I spend most of my time worrying about emerging threats - the risks that we'll face in the months and years ahead. However, from a business perspective, greater damage comes from current, widespread attacks and companies rightly so, dedicate the majority of security resources to combating the 'clear and present danger' which they face. The events of this past week caused to to ponder how we're doing as an industry in combating what is now a mature and well understood vulnerability - SQLi.
Unfortunately, web application security statistics are somewhat hard to come by. The best come from Whitehat Security, which generally publishes an overview of what they're seeing from scanning client websites. They publish these reports a couple of times a year, so I dug up all of their statistics dating back to November 2006. Sadly, as can be seen is the Whitehat chart, progress appears to be relatively flat. The Whitehat statistics shed light on the likelihood that a particular vulnerability will exist on a given website which they review. We can see that over the past 2+ years, on average, their is a 17 1/3% likelihood of discovering a SQLi vulnerability on any given site. That's truly frightening and while it helps to explain why such vulnerabilities are so prevalent, it doesn't explain why they aren't going away.
I also pulled statistics from a 2007 survey conducted by the Web Application Security Consortium. These statistics provide a consolidated view from eight separate security services vendors. This time around, we see that approximately 1/4 of sites scanned revealed SQLi vulnerabilities - even worse.

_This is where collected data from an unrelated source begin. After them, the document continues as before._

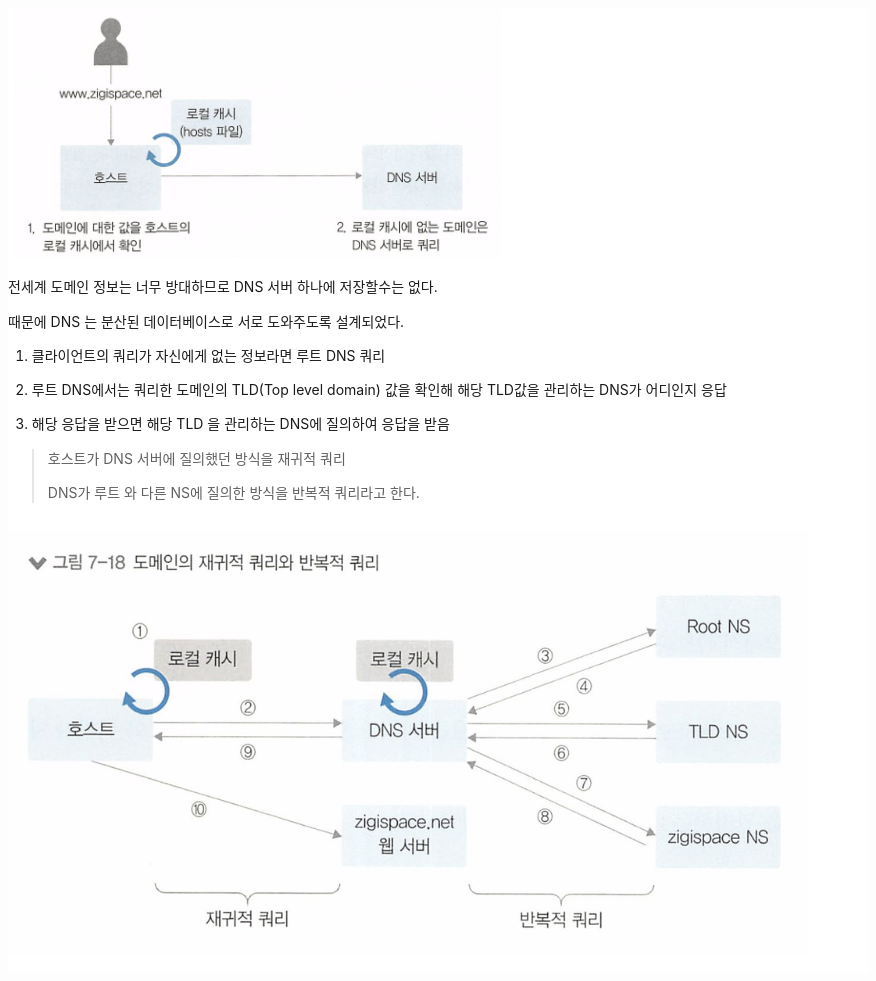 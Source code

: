 <img src="./영수_images/image-20230722152340289.png" width = 500 height = 250>

전세계 도메인 정보는 너무 방대하므로 DNS 서버 하나에 저장할수는 없다.

때문에 DNS 는 분산된 데이터베이스로 서로 도와주도록 설계되었다.

1. 클라이언트의 쿼리가 자신에게 없는 정보라면 루트 DNS 쿼리

2. 루트 DNS에서는 쿼리한 도메인의 TLD(Top level domain) 값을 확인해 해당 TLD값을 관리하는 DNS가 어디인지 응답
3. 해당 응답을 받으면 해당 TLD 을 관리하는 DNS에 질의하여 응답을 받음

> 호스트가 DNS 서버에 질의했던 방식을 재귀적 쿼리
>
> DNS가 루트 와 다른 NS에 질의한 방식을 반복적 쿼리라고 한다.

<img src="./영수_images/image-20230722153631704.png" width = 800 height = 450>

The question we need to ask ourselves is why are the statistics not improving? In my opinion, while the security industry is getting better at detecting and patching such issues and businesses are better understanding the risks associated with mature vulnerabilities such as SQLi, the population of new developers and web applications is growing at an even faster pace. Who is a web application developer today? Thanks to point and click tools, just about anyone can be a web application developer - but that doesn't mean that they're a good developer or one that understands and implements secure coding practices. We've struggled for a long time to educate developers about security and while such initiatives are important, they will never be enough. Education alone will never succeed in dropping the statistics included in this blog because the vast majority of 'developers' will never receive such training. The majority of developers don't have a Computer Science degree and they may not even get paid to develop. As such, vulnerability statistics will only begin to drop once protections are built into the architectures of the 'point and click' development tools, implementing security by default. Fortunately, we have started to see vendors take such steps. Only when the 'every man' developer can be protected from attack, without security knowledge will we truly see a drop in vulnerability statistics.